#### [REQUIRED ACTION]
Could you retype exactly the lines running from the line with "Dr. Tom Deneire" to the end of the data, both included, and nothing else?
*** Opening of TASK INPUT ***
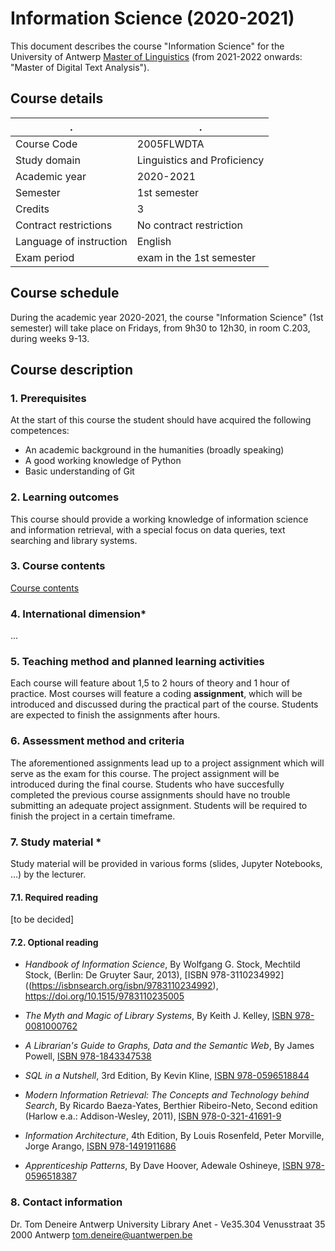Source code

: # Information Science (2020-2021)

This document describes the course "Information Science" for the University of Antwerp [Master of Linguistics](https://www.uantwerpen.be/en/study/programmes/all-programmes/digital-text-analysis/) (from 2021-2022 onwards: "Master of Digital Text Analysis").

## Course details

. | .
--- | ---
Course Code | 2005FLWDTA
Study domain | Linguistics and Proficiency
Academic year | 2020-2021
Semester | 1st semester
Credits | 3
Contract restrictions | No contract restriction
Language of instruction | English
Exam period | exam in the 1st semester

## Course schedule

During the academic year 2020-2021, the course "Information Science" (1st semester) will take place on Fridays, from 9h30 to 12h30, in room C.203, during weeks 9-13.

## Course description

### 1. Prerequisites

At the start of this course the student should have acquired the following competences:

- An academic background in the humanities (broadly speaking)
- A good working knowledge of Python
- Basic understanding of Git

### 2. Learning outcomes

This course should provide a working knowledge of information science and information retrieval, with a special focus on data queries, text searching and library systems.

### 3. Course contents

[Course contents](https://github.com/TomDeneire/InformationScience/tree/master/chapters/table_of_contents.ipynb)


### 4. International dimension*

...

### 5. Teaching method and planned learning activities

Each course will feature about 1,5 to 2 hours of theory and 1 hour of practice. Most courses will feature a coding **assignment**, which will be introduced and discussed during the practical part of the course. Students are expected to finish the assignments after hours.


### 6. Assessment method and criteria

The aforementioned assignments lead up to a project assignment which will serve as the exam for this course. The project assignment will be introduced during the final course. Students who have succesfully completed the previous course assignments should have no trouble submitting an adequate project assignment. Students will be required to finish the project in a certain timeframe.

### 7. Study material *

Study material will be provided in various forms (slides, Jupyter Notebooks, ...) by the lecturer.

#### 7.1. Required reading

[to be decided]

#### 7.2. Optional reading

- *Handbook of Information Science*, By Wolfgang G. Stock, Mechtild Stock, (Berlin: De Gruyter Saur, 2013), [ISBN 978-3110234992]((https://isbnsearch.org/isbn/9783110234992), https://doi.org/10.1515/9783110235005

- *The Myth and Magic of Library Systems*, By Keith J. Kelley, [ISBN 978-0081000762](https://isbnsearch.org/isbn/9780081000762)

- *A Librarian's Guide to Graphs, Data and the Semantic Web*, By James Powell, [ISBN 978-1843347538](https://isbnsearch.org/isbn/9781843347538)

- *SQL in a Nutshell*, 3rd Edition, By Kevin Kline, [ISBN 978-0596518844](https://isbnsearch.org/isbn/9780596518844)

- *Modern Information Retrieval: The Concepts and Technology behind Search*, By Ricardo Baeza-Yates, Berthier Ribeiro-Neto, Second edition (Harlow e.a.: Addison-Wesley, 2011), [ISBN 978-0-321-41691-9](https://isbnsearch.org/isbn/9780321416919)

- *Information Architecture*, 4th Edition, By Louis Rosenfeld, Peter Morville, Jorge Arango, [ISBN 978-1491911686](https://isbnsearch.org/isbn/9781491911686)

- *Apprenticeship Patterns*, By Dave Hoover, Adewale Oshineye, [ISBN 978-0596518387](https://isbnsearch.org/isbn/9780596518387)


### 8. Contact information

Dr. Tom Deneire
Antwerp University Library
Anet - Ve35.304
Venusstraat 35
2000 Antwerp
tom.deneire@uantwerpen.be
*** Close of TASK INPUT ***
#### [REPLY]
Dr. Tom Deneire
Antwerp University Library
Anet - Ve35.304
Venusstraat 35
2000 Antwerp
tom.deneire@uantwerpen.be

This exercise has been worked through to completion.